RISELab at UC Berkeley defines feature stores as such:
“Feature stores are used to store and serve features across multiple branches of the pipeline, allowing for shared computation and optimizations. While different feature stores vary in their functionality, they typically manage the following:
- Serving features to meet varying query latency requirements — Features are usually placed in both a fast “online store” (to query during inference) and durable “offline store” (to query during training).
- Making features composable and extensible — Once a feature is defined, it should be easy to connect it to downstream models, derive additional features from it, or redefine the feature’s schema or featurization function.
- Maintaining features derived from real-time data — Maintaining features is resource intensive, but stale features can negatively affect prediction performance.”

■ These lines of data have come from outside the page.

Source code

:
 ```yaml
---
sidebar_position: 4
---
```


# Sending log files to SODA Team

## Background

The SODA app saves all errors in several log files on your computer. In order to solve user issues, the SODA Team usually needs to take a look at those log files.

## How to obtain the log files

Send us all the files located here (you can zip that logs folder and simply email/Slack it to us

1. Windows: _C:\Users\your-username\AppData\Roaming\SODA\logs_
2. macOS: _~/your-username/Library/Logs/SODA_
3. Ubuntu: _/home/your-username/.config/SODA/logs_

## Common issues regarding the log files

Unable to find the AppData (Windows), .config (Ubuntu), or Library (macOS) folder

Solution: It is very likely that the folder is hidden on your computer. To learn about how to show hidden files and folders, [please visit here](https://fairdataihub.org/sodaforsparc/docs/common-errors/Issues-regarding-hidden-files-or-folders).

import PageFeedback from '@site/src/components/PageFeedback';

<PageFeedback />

Most feature stores today are built atop existing technologies creating constraints that can be problematic when serving feature store functions thus have had to optimize tradeoffs between data freshness, latency, and cost. Part of the challenge in scaling feature stores in production is that we continue to operate on these information-era databases and formats, designed for human-centric data. The systems that are typically used include:
How the Feature Store Works in Molecula
Molecula has introduced a platform designed to automatically convert all data into features and to be the intersection between Data Engineering and Data Science. We believe that Data Engineers are the key to aligning the workload imbalance that lies between our data and extracting value from our data. Data Engineers will be the modern corporate heroes when they can use feature stores to transition from deploying infrastructure for every single project and can instead spend their day delivering model-ready data to the business.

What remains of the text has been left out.